L’attitude des deux gouvernements est politiquement irresponsable car en Corse et au Pays Basque se sont engagés des processus de paix par lesquels le FLNC et ETA ont décidé, l’un et l’autre, l’ETA depuis 2011, le FLNC depuis 2014, un arrêt définitif de la violence. Avant eux, en Irlande du Nord, l’IRA avait ouvert la voie à la fin des conflits armés qui perduraient dans l’Europe en construction. Mais le gouvernement britannique de Tony Blair avait alors réagi tout autrement. La négociation a été engagée sans délai, et menée jusqu’à ce que l’arrêt de la violence soit irréversible.

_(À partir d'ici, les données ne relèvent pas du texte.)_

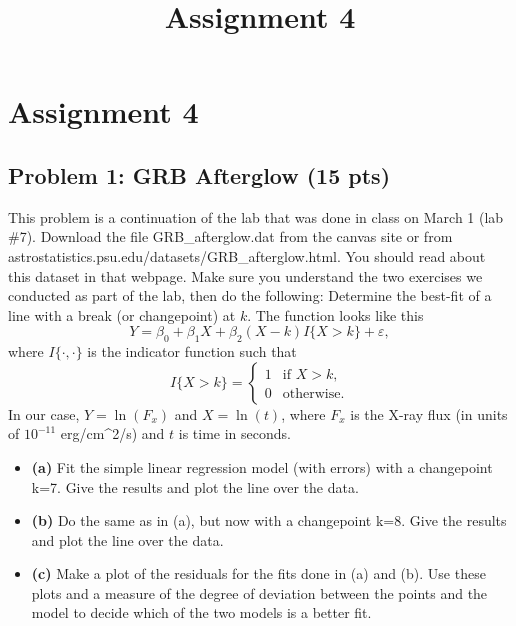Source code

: \documentclass[11pt]{article}
\title{Assignment 4}
\providecommand{\tightlist}{%
      \setlength{\itemsep}{0pt}\setlength{\parskip}{0pt}}
\begin{document}
    
    
    \maketitle
    
    

    
    \hypertarget{assignment-4}{%
\section{Assignment 4}\label{assignment-4}}

    \hypertarget{problem-1-grb-afterglow-15-pts}{%
\subsection{Problem 1: GRB Afterglow (15
pts)}\label{problem-1-grb-afterglow-15-pts}}

This problem is a continuation of the lab that was done in class on
March 1 (lab \#7). Download the file GRB\_afterglow.dat from the canvas
site or from astrostatistics.psu.edu/datasets/GRB\_afterglow.html. You
should read about this dataset in that webpage. Make sure you understand
the two exercises we conducted as part of the lab, then do the
following: Determine the best-fit of a line with a break (or
changepoint) at \(k\). The function looks like this
\[Y = \beta_0 + \beta_1X + \beta_2(X - k)I\{X>k\} + \varepsilon,\] where
\(I\{\cdot,\cdot\}\) is the indicator function such that
\[I\{X>k\} = \begin{cases} 1 & \text{if $X > k$,} \\ 0 & \text{otherwise.} \end{cases}\]
In our case, \(Y = \ln(F_x)\) and \(X = \ln(t)\), where \(F_x\) is the
X-ray flux (in units of \(10^{-11}\) erg/cm\^{}2/s) and \(t\) is time in
seconds.

\begin{itemize}
\tightlist
\item
  \textbf{(a)} Fit the simple linear regression model (with errors) with
  a changepoint k=7. Give the results and plot the line over the data.
\item
  \textbf{(b)} Do the same as in (a), but now with a changepoint k=8.
  Give the results and plot the line over the data.
\item
  \textbf{(c)} Make a plot of the residuals for the fits done in (a) and
  (b). Use these plots and a measure of the degree of deviation between
  the points and the model to decide which of the two models is a better
  fit.
\end{itemize}
\end{document}
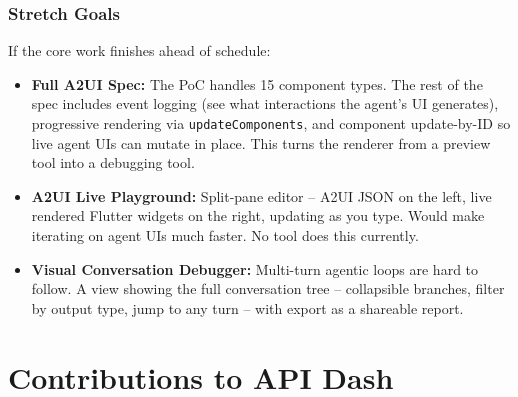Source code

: \documentclass[11pt,a4paper]{article}
\begin{document}
\subsubsection{Stretch Goals}

If the core work finishes ahead of schedule:

\begin{itemize}[itemsep=6pt]
  \item \textbf{Full A2UI Spec:} The PoC handles 15 component types. The rest of the spec includes event logging (see what interactions the agent's UI generates), progressive rendering via \texttt{updateComponents}, and component update-by-ID so live agent UIs can mutate in place. This turns the renderer from a preview tool into a debugging tool.
  \item \textbf{A2UI Live Playground:} Split-pane editor -- A2UI JSON on the left, live rendered Flutter widgets on the right, updating as you type. Would make iterating on agent UIs much faster. No tool does this currently.
  \item \textbf{Visual Conversation Debugger:} Multi-turn agentic loops are hard to follow. A view showing the full conversation tree -- collapsible branches, filter by output type, jump to any turn -- with export as a shareable report.
\end{itemize}

\newpage

\section{Contributions to API Dash}\label{sec:contributions}
\end{document}
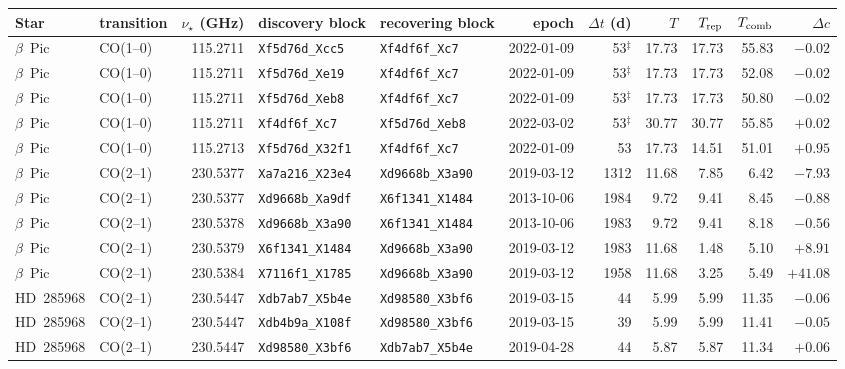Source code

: \begin{tabular}{@{}llrllrrrrrr@{}}
\hline
Star & transition & $\nu_\star$ (GHz) & discovery block & recovering block & epoch & $\Delta t$ (d) & $T$ & $T_{\rm rep}$ & $T_{\rm comb}$ & $\Delta c$ \\
\hline
$\beta$~Pic & CO(1--0) & 115.2711 & \texttt{Xf5d76d\_Xcc5} & \texttt{Xf4df6f\_Xc7} & 2022-01-09 & 53$^\ddagger$ & 17.73 & 17.73 & 55.83 & $-0.02$ \\
$\beta$~Pic & CO(1--0) & 115.2711 & \texttt{Xf5d76d\_Xe19} & \texttt{Xf4df6f\_Xc7} & 2022-01-09 & 53$^\ddagger$ & 17.73 & 17.73 & 52.08 & $-0.02$ \\
$\beta$~Pic & CO(1--0) & 115.2711 & \texttt{Xf5d76d\_Xeb8} & \texttt{Xf4df6f\_Xc7} & 2022-01-09 & 53$^\ddagger$ & 17.73 & 17.73 & 50.80 & $-0.02$ \\
$\beta$~Pic & CO(1--0) & 115.2711 & \texttt{Xf4df6f\_Xc7} & \texttt{Xf5d76d\_Xeb8} & 2022-03-02 & 53$^\ddagger$ & 30.77 & 30.77 & 55.85 & $+0.02$ \\
$\beta$~Pic & CO(1--0) & 115.2713 & \texttt{Xf5d76d\_X32f1} & \texttt{Xf4df6f\_Xc7} & 2022-01-09 & 53 & 17.73 & 14.51 & 51.01 & $+0.95$ \\
$\beta$~Pic & CO(2--1) & 230.5377 & \texttt{Xa7a216\_X23e4} & \texttt{Xd9668b\_X3a90} & 2019-03-12 & 1312 & 11.68 & 7.85 & 6.42 & $-7.93$ \\
$\beta$~Pic & CO(2--1) & 230.5377 & \texttt{Xd9668b\_Xa9df} & \texttt{X6f1341\_X1484} & 2013-10-06 & 1984 & 9.72 & 9.41 & 8.45 & $-0.88$ \\
$\beta$~Pic & CO(2--1) & 230.5378 & \texttt{Xd9668b\_X3a90} & \texttt{X6f1341\_X1484} & 2013-10-06 & 1983 & 9.72 & 9.41 & 8.18 & $-0.56$ \\
$\beta$~Pic & CO(2--1) & 230.5379 & \texttt{X6f1341\_X1484} & \texttt{Xd9668b\_X3a90} & 2019-03-12 & 1983 & 11.68 & 1.48 & 5.10 & $+8.91$ \\
$\beta$~Pic & CO(2--1) & 230.5384 & \texttt{X7116f1\_X1785} & \texttt{Xd9668b\_X3a90} & 2019-03-12 & 1958 & 11.68 & 3.25 & 5.49 & $+41.08$ \\
HD~285968 & CO(2--1) & 230.5447 & \texttt{Xdb7ab7\_X5b4e} & \texttt{Xd98580\_X3bf6} & 2019-03-15 & 44 & 5.99 & 5.99 & 11.35 & $-0.06$ \\
HD~285968 & CO(2--1) & 230.5447 & \texttt{Xdb4b9a\_X108f} & \texttt{Xd98580\_X3bf6} & 2019-03-15 & 39 & 5.99 & 5.99 & 11.41 & $-0.05$ \\
HD~285968 & CO(2--1) & 230.5447 & \texttt{Xd98580\_X3bf6} & \texttt{Xdb7ab7\_X5b4e} & 2019-04-28 & 44 & 5.87 & 5.87 & 11.34 & $+0.06$ \\
\hline
\end{tabular}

Car c’est là le devoir de tout gouvernement responsable : saisir quand elles se présentent les opportunités qui permettent de consolider la paix sur un territoire, quel qu’il soit, qui, jusqu’alors, a subi les conflits et les tensions. Le gouvernement anglais a su le faire. Les gouvernements français et espagnol se refusent à le faire, et il faut mobiliser l’Europe démocratique contre cette attitude irresponsable.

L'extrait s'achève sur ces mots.